Kerr Metric from rotated Schwarzschild?

One of the key features of the Kerr metric is that the black hole horizon is rotating with respect to the space at infinity -- you get frame dragging effects that cause the notion of "rest" to change as you get closer to the black hole. In fact, energy must be exerted if you want to stay stationary with respect to infinity, until you finally reach a surface, called the ergosphere (which is actually outside the event horizon), where it is actually impossible to be at rest relative to infinity.

These are all physical, frame-independent effects. In particular, it is possible to transfer energy from the black hole to infinity by clever explosions within the ergosphere, through soemthing called the Penrose process. A mere coordinate transformation would not be able to replicate effects like this. And a coordinate change describing a simple rigid rotation around the Schwarzschild black hole would leave "the sphere at infinity" rotating at the same rate as the hole.

I think the real question is, why would it be? A rotating coordinate frame is not the same as physically rotating object. This is easier to see in Galilean relativity, where we know perfectly well that only uniform motion is relative: a rotating star is not the same as an observer rotating around a static star, because the latter experiences a centrifugal force.

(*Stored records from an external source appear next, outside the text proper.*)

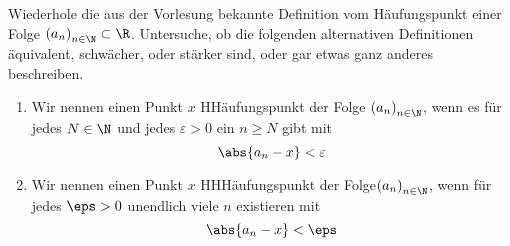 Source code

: \begin{prob}
  Wiederhole die aus der Vorlesung bekannte Definition vom Häufungspunkt einer
  Folge $\left(a_n\right)_{n \in \N} \subset \R$. Untersuche, ob die folgenden
  alternativen Definitionen äquivalent, schwächer, oder stärker sind, oder gar
  etwas ganz anderes beschreiben.
  \begin{enumerate}[label=(\alph*)]
  \item Wir nennen einen Punkt $x$ HHäufungspunkt der Folge
    $\left(a_n\right)_{n\in\N}$, wenn es für jedes $N \in \N$ und jedes
    $\varepsilon > 0$ ein $n \geqslant N$ gibt mit
    \begin{equation*}
      \abs{a_n - x} < \varepsilon
    \end{equation*}
  \item Wir nennen einen Punkt $x$ HHHäufungspunkt der
    Folge$\left(a_n\right)_{n\in\N}$, wenn für jedes $\eps > 0$ unendlich viele
    $n$ existieren mit
    \begin{equation*}
      \abs{a_n - x} < \eps
    \end{equation*}
  \end{enumerate}
\end{prob}
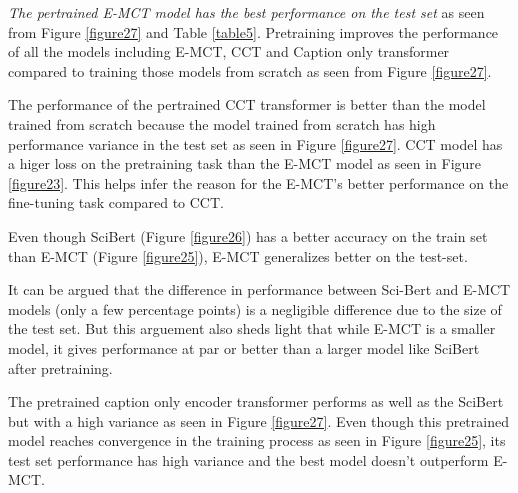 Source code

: \textit{The pertrained E-MCT model has the best performance on the test set} as seen from Figure \ref{figure27} and Table \ref{table5}. Pretraining improves the performance of all the models including E-MCT, CCT and Caption only transformer compared to training those models from scratch as seen from Figure \ref{figure27}. 

The performance of the pertrained CCT transformer is better than the model trained from scratch because the model trained from scratch has high performance variance in the test set as seen in Figure \ref{figure27}. CCT model has a higer loss on the pretraining task than the E-MCT model as seen in Figure \ref{figure23}. This helps infer the reason for the E-MCT's better performance on the fine-tuning task compared to CCT. 

Even though SciBert (Figure \ref{figure26}) has a better accuracy on the train set than E-MCT (Figure \ref{figure25}), E-MCT generalizes better on the test-set.

It can be argued that the difference in performance between Sci-Bert and E-MCT models (only a few percentage points) is a negligible difference due to the size of the test set. But this arguement also sheds light that while E-MCT is a smaller model, it gives performance at par or better than a larger model like SciBert after pretraining. 

The pretrained caption only encoder transformer performs as well as the SciBert but with a high variance as seen in Figure \ref{figure27}. Even though this pretrained model reaches convergence in the training process as seen in Figure \ref{figure25}, its test set performance has high variance and the best model doesn't outperform E-MCT. 
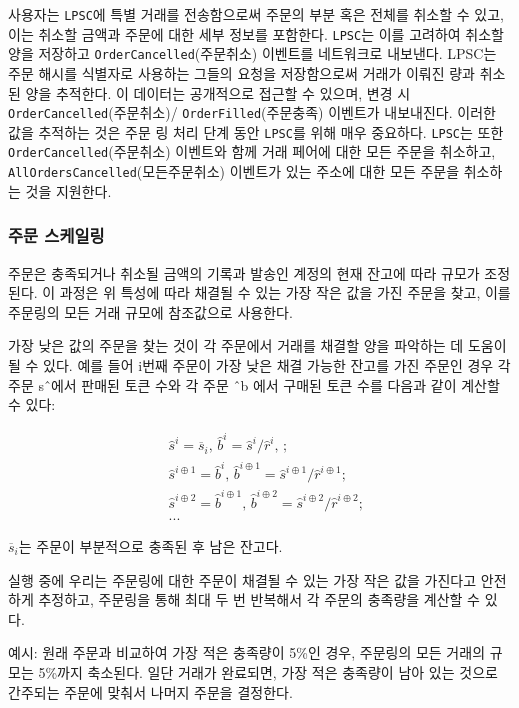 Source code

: \documentclass{article}
\begin{document}
\begin{multicols}{2}
사용자는 \verb|LPSC|에 특별 거래를 전송함으로써 주문의 부분 혹은 전체를 취소할 수 있고, 이는 취소할 금액과 주문에 대한 세부 정보를 포함한다. \verb|LPSC|는 이를 고려하여 취소할 양을 저장하고 \verb|OrderCancelled|(주문취소) 이벤트를 네트워크로 내보낸다. LPSC는 주문 해시를 식별자로 사용하는 그들의 요청을 저장함으로써 거래가 이뤄진 량과 취소된 양을 추적한다. 이 데이터는 공개적으로 접근할 수 있으며, 변경 시 \verb|OrderCancelled|(주문취소)/ \verb|OrderFilled|(주문충족) 이벤트가 내보내진다. 이러한 값을 추적하는 것은 주문 링 처리 단계 동안 \verb|LPSC|를 위해 매우 중요하다.
\verb|LPSC|는 또한 \verb|OrderCancelled|(주문취소) 이벤트와 함께 거래 페어에 대한 모든 주문을 취소하고, \verb|AllOrdersCancelled|(모든주문취소) 이벤트가 있는 주소에 대한 모든 주문을 취소하는 것을 지원한다.

\subsubsection{주문 스케일링\label{sec:order_scaling}}
주문은 충족되거나 취소될 금액의 기록과 발송인 계정의 현재 잔고에 따라 규모가 조정된다. 이 과정은 위 특성에 따라 채결될 수 있는 가장 작은 값을 가진 주문을 찾고, 이를 주문링의 모든 거래 규모에 참조값으로 사용한다.

가장 낮은 값의 주문을 찾는 것이 각 주문에서 거래를 채결할 양을 파악하는 데 도움이 될 수 있다. 예를 들어 i번째 주문이 가장 낮은 채결 가능한 잔고를 가진 주문인 경우 각 주문 sˆ에서 판매된 토큰 수와 각 주문 ˆb  에서 구매된 토큰 수를 다음과 같이 계산할 수 있다:

\[
\begin{split}
&\hat{s}^{i}=\overline{s}_i\text{, } \hat{b}^{i}=\hat{s}^{i}/ \hat{r}^i\text{, }\text{;}\\
&\hat{s}^{i\oplus 1}=\hat{b}^i\text{, } \hat{b}^{i\oplus 1}=\hat{s}^{i\oplus 1}/ \hat{r}^{i\oplus 1}\text{;}\\
&\hat{s}^{i\oplus 2}=\hat{b}^{i\oplus 1}\text{, } \hat{b}^{i\oplus 2}=\hat{s}^{i\oplus 2}/ \hat{r}^{i\oplus 2}\text{;}\\
& ...
\end{split}
\]

$\overline{s}_i$는 주문이 부분적으로 충족된 후 남은 잔고다.

실행 중에 우리는 주문링에 대한 주문이 채결될 수 있는 가장 작은 값을 가진다고 안전하게 추정하고, 주문링을 통해 최대 두 번 반복해서 각 주문의 충족량을 계산할 수 있다.

예시: 원래 주문과 비교하여 가장 적은 충족량이 5\%인 경우, 주문링의 모든 거래의 규모는 5\%까지 축소된다. 일단 거래가 완료되면, 가장 적은 충족량이 남아 있는 것으로 간주되는 주문에 맞춰서 나머지 주문을 결정한다. 



\end{multicols}
\end{document}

Suppose we take the Kerr and the rotating Schwarzschild metrics, which according to you should be the same, and let the black hole's mass go to zero. The Kerr metric goes to the Minkowski metric, which is reasonable, since you're standing still in empty spacetime. But the rotating Schwarzschild metric goes to a rotating Minkowski metric, which is different from regular Minkowski! You have centrifugal forces and so on. Therefore, the original two metrics are not the same.

Moving to a rotating coordinate system is not a symmetry of nature. That's all there is to it, really.